Reputation: 888
How do I convert csv to Rdd[Double]? I have the error: cannot be applied to (org.apache.spark.rdd.RDD[Unit]) at this line:
val kd = new KernelDensity().setSample(rows)
My full code is here:
import org.apache.spark.mllib.linalg.Vectors
import org.apache.spark.mllib.linalg.distributed.RowMatrix
import org.apache.spark.mllib.stat.KernelDensity
import org.apache.spark.rdd.RDD
import org.apache.spark.{SparkContext, SparkConf}
class KdeAnalysis {
val conf = new SparkConf().setAppName("sample").setMaster("local")
val sc = new SparkContext(conf)
val DATAFILE: String = "C:\\Users\\ajohn\\Desktop\\spark_R\\data\\mass_cytometry\\mass.csv"
val rows = sc.textFile(DATAFILE).map {
line => val values = line.split(',').map(_.toDouble)
Vectors.dense(values)
}.cache()
// Construct the density estimator with the sample data and a standard deviation for the Gaussian
// kernels
val rdd : RDD[Double] = sc.parallelize(rows)
val kd = new KernelDensity().setSample(rdd)
.setBandwidth(3.0)
// Find density estimates for the given values
val densities = kd.estimate(Array(-1.0, 2.0, 5.0))
}
Upvotes: 0
Views: 2564
Reputation: 2072
Have prepared this code, please evaluate if it can help you out ->
val doubleRDD = rows.map(_.toArray).flatMap(x => x)
Upvotes: 0
Reputation: 330113
Since rows
is a RDD[org.apache.spark.mllib.linalg.Vector]
following line cannot work:
val rdd : RDD[Double] = sc.parallelize(rows)
parallelize
expects Seq[T]
and RDD
is not a Seq
.
Even if this part worked as you expect your input is simply wrong.
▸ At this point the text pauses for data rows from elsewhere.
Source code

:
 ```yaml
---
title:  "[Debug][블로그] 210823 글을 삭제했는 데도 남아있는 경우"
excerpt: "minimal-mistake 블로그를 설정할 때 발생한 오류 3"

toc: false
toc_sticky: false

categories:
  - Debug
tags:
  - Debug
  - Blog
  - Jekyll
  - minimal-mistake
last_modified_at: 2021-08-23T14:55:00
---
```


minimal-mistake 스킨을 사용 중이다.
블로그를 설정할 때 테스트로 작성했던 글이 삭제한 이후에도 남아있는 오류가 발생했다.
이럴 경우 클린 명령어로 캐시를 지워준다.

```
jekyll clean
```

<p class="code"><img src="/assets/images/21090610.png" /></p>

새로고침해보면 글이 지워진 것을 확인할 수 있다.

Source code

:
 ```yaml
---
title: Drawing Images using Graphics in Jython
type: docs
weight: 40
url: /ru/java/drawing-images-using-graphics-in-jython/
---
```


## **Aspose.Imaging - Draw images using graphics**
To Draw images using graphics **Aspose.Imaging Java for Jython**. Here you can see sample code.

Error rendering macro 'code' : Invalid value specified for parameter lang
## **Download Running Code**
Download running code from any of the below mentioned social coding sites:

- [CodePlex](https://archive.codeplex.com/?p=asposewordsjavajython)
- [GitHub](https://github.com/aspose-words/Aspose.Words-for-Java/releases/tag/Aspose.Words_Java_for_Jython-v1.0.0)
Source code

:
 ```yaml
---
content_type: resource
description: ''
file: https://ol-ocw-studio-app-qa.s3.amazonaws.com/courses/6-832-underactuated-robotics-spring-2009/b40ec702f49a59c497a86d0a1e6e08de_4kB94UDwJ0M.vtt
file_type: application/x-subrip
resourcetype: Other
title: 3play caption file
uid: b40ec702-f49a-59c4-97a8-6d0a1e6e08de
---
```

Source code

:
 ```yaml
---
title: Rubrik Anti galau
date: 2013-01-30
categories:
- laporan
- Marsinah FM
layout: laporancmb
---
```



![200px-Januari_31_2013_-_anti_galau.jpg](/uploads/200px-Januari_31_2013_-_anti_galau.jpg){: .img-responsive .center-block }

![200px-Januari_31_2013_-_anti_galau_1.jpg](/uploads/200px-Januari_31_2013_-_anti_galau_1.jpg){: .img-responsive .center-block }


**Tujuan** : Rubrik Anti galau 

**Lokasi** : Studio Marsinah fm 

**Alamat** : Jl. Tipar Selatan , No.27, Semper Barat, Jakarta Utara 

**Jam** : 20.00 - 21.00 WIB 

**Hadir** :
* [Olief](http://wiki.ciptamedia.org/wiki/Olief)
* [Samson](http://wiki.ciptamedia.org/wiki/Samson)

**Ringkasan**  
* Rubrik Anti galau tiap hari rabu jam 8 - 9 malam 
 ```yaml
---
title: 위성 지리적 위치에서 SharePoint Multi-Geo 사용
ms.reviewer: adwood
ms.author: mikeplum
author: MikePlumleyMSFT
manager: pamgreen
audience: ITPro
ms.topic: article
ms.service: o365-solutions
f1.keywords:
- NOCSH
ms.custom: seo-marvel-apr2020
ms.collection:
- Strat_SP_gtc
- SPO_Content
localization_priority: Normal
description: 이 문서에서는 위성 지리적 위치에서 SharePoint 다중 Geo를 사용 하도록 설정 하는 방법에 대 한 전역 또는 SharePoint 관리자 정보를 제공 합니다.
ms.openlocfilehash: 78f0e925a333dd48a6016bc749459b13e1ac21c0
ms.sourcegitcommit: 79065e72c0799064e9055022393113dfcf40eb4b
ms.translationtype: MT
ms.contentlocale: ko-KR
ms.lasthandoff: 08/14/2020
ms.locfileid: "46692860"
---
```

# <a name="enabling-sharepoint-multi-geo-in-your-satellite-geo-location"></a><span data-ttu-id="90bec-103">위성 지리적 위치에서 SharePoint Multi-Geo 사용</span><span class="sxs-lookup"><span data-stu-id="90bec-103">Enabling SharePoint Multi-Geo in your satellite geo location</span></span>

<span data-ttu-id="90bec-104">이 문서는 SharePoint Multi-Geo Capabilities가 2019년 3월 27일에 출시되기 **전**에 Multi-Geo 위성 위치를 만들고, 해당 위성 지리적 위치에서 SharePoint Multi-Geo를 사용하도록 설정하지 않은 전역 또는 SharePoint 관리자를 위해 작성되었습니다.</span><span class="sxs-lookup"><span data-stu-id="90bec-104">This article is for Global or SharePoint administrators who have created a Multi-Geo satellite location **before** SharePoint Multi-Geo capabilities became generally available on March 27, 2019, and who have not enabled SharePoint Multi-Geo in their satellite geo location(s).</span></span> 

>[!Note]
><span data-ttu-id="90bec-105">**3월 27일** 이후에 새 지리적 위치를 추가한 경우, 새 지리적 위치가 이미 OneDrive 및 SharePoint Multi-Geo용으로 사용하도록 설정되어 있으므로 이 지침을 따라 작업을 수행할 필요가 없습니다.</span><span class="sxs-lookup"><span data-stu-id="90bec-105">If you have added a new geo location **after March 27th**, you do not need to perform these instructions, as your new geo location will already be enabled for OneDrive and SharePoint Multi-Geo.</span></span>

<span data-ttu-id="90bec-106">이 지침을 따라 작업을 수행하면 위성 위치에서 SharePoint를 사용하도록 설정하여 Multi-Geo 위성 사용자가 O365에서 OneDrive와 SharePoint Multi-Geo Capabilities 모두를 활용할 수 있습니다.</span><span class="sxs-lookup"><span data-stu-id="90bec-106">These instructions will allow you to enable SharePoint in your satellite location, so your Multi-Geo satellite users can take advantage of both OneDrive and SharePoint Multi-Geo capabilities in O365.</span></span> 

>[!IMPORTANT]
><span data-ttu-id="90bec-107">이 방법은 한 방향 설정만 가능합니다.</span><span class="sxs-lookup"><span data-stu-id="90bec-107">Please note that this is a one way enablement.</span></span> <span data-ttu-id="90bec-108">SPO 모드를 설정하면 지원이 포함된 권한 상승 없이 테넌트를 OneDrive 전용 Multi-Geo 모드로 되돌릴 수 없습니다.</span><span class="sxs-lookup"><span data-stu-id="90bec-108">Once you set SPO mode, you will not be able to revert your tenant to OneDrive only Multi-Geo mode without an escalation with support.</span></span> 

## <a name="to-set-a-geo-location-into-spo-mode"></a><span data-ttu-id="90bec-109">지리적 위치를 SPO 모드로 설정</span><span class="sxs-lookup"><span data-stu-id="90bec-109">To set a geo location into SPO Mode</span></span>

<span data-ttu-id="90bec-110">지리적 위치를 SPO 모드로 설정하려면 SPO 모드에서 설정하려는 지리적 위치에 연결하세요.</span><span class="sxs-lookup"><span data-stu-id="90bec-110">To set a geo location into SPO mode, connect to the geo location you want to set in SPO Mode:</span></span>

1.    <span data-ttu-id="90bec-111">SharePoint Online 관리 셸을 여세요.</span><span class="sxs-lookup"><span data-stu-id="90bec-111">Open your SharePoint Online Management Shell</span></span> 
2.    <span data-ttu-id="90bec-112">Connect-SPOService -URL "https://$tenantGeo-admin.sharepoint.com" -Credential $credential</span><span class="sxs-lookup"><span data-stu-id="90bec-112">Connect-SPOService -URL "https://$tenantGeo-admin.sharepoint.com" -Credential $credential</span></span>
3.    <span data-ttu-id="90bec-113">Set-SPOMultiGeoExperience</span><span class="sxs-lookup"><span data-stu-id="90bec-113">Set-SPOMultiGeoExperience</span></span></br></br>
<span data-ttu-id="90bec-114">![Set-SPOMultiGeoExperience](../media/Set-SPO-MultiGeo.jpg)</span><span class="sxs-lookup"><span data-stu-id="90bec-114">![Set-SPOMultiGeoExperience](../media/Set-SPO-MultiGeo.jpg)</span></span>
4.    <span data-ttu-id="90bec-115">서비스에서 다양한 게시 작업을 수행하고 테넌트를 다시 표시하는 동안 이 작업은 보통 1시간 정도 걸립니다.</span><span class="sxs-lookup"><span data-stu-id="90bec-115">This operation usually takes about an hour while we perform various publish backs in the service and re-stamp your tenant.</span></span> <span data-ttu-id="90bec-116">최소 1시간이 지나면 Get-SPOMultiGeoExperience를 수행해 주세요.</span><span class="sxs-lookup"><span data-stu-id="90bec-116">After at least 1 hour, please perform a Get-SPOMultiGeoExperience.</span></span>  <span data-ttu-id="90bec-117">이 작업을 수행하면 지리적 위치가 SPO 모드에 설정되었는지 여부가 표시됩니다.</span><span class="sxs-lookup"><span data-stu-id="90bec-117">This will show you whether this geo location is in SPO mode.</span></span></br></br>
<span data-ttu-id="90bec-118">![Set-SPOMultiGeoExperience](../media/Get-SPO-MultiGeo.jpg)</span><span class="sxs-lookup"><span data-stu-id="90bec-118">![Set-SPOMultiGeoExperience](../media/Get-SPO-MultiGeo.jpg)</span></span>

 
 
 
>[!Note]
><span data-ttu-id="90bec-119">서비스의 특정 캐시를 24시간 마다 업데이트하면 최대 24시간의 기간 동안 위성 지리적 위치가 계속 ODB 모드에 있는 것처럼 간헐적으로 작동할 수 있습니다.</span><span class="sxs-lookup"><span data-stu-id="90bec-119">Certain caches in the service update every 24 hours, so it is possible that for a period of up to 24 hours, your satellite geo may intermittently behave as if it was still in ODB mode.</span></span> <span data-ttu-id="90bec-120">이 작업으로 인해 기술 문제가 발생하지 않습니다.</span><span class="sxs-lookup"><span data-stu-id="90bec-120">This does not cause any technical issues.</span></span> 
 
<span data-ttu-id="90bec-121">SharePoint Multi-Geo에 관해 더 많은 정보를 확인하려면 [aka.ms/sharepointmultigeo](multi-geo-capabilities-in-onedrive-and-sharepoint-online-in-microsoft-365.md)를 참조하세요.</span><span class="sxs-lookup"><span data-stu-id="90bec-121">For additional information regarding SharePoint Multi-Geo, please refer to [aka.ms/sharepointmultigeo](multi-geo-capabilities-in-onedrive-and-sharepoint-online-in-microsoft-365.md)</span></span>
A correct argument for KernelDensity.setSample
is either RDD[Double]
or JavaRDD[java.lang.Double]
. It looks like it doesn't support a multivariate data at this moment.
Regarding a question from the tile you can flatMap
rows.flatMap(_.toArray)
or even better when you create rows
val rows = sc.textFile(DATAFILE).flatMap(_.split(',').map(_.toDouble)).cache()
but I doubt it is really what you need.
Upvotes: 2